● **Required work**: Within the data that follows, set down exactly the lines from the one containing "This drop-down menu" through the one containing "the values in", both ends included.

● **The input**:
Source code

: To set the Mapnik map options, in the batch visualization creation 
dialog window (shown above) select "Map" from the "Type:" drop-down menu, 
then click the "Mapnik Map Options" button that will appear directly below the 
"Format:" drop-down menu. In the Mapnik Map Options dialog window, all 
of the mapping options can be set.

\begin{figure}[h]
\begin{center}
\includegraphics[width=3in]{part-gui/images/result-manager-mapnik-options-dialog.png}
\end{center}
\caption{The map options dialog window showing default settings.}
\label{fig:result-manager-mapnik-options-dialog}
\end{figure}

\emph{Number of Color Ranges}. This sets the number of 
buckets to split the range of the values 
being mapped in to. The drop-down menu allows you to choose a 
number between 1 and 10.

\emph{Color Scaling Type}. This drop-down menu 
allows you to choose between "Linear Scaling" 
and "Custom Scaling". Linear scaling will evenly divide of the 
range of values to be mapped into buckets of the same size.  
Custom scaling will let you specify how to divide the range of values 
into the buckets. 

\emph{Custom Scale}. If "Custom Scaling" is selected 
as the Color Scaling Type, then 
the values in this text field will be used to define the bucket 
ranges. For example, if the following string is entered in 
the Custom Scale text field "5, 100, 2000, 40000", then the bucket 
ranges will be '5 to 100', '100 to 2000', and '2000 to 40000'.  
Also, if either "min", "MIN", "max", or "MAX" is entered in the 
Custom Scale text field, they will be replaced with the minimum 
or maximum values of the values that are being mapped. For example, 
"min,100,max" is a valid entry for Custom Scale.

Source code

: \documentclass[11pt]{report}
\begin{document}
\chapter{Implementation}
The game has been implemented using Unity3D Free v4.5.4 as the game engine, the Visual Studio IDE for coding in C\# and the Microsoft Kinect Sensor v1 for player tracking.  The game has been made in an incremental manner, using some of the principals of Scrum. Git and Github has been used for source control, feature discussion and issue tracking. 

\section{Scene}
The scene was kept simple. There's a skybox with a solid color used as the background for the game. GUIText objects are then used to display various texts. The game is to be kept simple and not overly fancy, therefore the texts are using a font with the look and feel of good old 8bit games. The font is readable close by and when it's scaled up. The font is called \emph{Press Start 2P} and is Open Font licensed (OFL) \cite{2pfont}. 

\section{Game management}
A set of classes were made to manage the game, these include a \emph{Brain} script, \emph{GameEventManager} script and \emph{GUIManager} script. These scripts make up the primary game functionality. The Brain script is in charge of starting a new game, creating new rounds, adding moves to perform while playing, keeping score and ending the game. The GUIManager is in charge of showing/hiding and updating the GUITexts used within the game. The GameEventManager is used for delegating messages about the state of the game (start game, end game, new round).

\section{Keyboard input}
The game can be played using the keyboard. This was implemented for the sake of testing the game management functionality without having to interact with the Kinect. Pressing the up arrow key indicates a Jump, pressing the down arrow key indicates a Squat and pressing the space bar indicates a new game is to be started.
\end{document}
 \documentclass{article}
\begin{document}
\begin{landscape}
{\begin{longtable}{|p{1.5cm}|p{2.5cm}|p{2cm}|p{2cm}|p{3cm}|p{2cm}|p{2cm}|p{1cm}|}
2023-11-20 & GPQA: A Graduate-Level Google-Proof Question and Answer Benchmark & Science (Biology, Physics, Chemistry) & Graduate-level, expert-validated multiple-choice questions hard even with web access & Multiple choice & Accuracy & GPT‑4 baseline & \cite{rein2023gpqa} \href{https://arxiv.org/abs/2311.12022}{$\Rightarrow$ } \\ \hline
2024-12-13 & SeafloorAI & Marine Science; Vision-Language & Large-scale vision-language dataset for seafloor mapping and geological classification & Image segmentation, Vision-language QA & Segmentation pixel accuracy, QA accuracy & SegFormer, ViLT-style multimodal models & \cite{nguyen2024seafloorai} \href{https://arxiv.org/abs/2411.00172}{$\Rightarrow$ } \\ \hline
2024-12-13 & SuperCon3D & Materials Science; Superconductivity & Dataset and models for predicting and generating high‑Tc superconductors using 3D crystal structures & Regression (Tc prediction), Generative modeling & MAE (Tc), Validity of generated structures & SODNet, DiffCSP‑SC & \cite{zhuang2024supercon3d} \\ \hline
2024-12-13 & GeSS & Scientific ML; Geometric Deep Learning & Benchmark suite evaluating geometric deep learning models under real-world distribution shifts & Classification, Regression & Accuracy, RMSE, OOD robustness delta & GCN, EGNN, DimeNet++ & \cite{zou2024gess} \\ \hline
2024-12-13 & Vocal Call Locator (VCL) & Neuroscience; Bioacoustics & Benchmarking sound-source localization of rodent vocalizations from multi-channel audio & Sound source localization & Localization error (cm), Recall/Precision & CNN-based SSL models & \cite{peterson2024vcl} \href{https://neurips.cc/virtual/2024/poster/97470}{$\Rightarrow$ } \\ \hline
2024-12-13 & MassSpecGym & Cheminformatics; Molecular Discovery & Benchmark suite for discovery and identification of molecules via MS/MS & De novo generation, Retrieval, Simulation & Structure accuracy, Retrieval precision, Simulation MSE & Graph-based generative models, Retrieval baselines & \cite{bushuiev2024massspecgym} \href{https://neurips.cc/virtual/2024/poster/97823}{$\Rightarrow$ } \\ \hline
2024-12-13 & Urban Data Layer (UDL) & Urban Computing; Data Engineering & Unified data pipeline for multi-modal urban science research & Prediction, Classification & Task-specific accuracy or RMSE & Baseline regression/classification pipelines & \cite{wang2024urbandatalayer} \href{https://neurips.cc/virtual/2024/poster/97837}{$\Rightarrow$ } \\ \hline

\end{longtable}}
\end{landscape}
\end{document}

● **Result**:
\emph{Color Scaling Type}. This drop-down menu 
allows you to choose between "Linear Scaling" 
and "Custom Scaling". Linear scaling will evenly divide of the 
range of values to be mapped into buckets of the same size.  
Custom scaling will let you specify how to divide the range of values 
into the buckets. 

\emph{Custom Scale}. If "Custom Scaling" is selected 
as the Color Scaling Type, then 
the values in this text field will be used to define the bucket 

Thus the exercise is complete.